Plain-text document sources:
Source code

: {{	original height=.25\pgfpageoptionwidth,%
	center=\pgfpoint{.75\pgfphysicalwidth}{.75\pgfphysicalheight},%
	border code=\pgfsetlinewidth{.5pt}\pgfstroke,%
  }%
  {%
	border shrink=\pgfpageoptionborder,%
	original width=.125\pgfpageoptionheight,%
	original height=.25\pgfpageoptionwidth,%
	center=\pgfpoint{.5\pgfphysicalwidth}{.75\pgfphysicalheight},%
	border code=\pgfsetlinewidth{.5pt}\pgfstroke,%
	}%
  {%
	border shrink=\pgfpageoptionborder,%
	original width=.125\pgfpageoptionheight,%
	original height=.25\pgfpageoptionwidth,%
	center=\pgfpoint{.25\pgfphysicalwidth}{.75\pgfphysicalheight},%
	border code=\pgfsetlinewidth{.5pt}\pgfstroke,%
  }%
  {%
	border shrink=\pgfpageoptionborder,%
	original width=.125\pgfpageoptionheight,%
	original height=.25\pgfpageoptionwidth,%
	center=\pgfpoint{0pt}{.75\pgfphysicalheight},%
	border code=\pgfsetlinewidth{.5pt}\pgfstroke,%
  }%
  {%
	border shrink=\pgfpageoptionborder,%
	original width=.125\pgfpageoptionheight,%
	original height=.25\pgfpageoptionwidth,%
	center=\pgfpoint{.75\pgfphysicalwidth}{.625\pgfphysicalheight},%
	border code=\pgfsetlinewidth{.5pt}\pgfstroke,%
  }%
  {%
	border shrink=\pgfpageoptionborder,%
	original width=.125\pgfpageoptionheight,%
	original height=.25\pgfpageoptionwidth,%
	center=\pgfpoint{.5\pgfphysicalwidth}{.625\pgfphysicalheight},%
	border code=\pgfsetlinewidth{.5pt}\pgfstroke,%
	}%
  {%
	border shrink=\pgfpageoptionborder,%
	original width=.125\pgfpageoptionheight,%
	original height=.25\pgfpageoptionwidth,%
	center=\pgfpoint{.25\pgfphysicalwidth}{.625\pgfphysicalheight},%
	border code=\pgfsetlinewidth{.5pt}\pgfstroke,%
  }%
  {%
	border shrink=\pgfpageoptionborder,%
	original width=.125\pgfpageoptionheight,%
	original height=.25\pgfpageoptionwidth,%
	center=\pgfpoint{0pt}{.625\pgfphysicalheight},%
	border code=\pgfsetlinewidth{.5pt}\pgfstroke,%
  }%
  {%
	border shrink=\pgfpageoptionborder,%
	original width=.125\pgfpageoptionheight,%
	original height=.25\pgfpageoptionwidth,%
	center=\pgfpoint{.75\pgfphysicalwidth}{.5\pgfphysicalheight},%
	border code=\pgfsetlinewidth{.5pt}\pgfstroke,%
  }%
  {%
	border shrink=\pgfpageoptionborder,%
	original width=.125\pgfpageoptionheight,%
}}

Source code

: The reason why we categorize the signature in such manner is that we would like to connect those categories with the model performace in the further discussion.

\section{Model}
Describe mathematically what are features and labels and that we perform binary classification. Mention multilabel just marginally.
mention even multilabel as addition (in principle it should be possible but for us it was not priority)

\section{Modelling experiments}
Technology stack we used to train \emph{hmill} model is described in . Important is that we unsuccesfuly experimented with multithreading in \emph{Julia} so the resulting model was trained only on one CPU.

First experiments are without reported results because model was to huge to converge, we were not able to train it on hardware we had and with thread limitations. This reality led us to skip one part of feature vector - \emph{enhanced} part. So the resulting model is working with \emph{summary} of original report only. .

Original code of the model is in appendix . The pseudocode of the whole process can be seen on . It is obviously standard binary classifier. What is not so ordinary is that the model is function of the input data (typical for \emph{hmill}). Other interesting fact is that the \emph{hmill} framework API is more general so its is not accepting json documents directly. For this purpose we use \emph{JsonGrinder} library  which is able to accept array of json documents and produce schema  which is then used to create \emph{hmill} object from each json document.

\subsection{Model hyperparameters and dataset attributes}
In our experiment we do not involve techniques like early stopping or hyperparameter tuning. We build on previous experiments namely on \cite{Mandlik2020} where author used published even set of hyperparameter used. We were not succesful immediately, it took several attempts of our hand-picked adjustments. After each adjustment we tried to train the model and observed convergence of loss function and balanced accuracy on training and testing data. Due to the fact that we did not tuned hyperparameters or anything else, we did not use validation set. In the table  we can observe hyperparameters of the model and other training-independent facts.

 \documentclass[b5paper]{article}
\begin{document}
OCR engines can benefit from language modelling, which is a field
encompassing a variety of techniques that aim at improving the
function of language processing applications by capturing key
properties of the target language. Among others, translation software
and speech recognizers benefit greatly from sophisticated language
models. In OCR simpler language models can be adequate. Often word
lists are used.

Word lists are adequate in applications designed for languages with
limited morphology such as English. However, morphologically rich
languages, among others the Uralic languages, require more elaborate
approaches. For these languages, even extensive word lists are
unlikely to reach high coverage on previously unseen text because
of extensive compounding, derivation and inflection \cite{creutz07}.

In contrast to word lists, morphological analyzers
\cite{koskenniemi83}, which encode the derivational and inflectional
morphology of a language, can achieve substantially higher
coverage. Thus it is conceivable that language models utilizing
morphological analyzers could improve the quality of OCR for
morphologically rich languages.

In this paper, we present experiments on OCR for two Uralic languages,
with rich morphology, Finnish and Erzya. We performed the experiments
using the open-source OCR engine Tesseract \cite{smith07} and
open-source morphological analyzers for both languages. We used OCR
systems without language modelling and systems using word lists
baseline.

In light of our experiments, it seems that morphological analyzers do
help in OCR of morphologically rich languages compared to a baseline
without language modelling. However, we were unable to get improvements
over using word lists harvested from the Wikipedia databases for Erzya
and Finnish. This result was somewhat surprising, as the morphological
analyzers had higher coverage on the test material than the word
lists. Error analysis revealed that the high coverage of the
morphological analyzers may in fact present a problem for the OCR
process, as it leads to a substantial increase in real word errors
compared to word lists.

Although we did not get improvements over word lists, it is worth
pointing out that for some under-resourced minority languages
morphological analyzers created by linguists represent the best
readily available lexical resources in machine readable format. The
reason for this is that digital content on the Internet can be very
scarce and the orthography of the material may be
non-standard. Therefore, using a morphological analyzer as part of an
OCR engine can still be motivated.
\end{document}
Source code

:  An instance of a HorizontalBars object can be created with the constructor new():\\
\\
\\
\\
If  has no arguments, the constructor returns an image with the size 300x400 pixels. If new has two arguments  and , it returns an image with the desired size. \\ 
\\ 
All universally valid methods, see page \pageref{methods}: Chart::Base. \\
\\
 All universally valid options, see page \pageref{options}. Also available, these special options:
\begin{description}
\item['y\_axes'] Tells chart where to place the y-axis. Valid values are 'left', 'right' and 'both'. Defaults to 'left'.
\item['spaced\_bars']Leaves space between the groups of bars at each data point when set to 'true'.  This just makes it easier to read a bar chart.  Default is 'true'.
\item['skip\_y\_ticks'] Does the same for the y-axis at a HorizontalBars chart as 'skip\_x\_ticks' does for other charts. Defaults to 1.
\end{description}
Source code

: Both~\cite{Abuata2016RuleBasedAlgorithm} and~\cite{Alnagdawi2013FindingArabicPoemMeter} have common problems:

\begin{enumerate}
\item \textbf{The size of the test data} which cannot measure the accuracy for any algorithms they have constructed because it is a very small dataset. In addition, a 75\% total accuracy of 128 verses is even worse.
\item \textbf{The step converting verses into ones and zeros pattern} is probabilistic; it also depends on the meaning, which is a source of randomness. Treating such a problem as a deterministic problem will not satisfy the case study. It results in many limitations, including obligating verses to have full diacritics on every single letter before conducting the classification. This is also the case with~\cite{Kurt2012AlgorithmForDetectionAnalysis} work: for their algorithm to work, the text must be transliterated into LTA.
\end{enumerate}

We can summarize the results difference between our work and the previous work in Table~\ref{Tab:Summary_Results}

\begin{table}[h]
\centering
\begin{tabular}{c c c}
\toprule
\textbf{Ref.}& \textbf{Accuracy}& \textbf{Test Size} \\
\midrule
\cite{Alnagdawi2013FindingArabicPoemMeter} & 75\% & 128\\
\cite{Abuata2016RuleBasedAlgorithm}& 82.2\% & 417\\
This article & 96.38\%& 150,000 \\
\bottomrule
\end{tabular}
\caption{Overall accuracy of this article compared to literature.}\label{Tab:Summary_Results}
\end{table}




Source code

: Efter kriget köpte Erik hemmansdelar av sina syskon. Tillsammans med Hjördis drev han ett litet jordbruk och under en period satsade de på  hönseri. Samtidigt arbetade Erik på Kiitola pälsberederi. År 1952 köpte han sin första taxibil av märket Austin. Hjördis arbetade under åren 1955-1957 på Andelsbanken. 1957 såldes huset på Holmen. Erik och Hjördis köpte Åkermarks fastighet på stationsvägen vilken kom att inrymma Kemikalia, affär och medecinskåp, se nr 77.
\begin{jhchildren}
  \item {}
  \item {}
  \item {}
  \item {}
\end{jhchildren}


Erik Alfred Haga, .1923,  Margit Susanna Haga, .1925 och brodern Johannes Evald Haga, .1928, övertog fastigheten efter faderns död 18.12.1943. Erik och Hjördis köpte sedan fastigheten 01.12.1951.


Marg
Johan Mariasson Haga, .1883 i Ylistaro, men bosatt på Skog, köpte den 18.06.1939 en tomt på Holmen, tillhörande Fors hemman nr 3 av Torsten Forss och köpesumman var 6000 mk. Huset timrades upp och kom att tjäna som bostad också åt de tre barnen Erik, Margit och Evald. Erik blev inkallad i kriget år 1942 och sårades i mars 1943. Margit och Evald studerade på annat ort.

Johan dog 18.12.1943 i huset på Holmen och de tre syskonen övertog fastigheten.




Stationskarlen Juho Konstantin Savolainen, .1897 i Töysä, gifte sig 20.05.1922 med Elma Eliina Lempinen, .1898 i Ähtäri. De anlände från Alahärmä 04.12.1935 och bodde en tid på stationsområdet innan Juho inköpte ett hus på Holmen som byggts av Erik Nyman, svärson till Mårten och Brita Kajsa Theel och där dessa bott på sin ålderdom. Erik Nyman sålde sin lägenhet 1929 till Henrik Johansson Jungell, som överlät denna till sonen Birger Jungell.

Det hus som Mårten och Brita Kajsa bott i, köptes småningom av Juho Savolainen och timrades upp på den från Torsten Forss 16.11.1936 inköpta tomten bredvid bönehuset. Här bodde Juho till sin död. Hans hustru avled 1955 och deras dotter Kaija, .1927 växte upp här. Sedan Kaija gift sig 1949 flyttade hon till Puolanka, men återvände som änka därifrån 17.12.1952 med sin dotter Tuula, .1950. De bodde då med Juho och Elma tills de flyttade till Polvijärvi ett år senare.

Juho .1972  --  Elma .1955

Aim of the exercise: Return from the data every line that holds "others".

Task output:
properties of the target language. Among others, translation software
languages, among others the Uralic languages, require more elaborate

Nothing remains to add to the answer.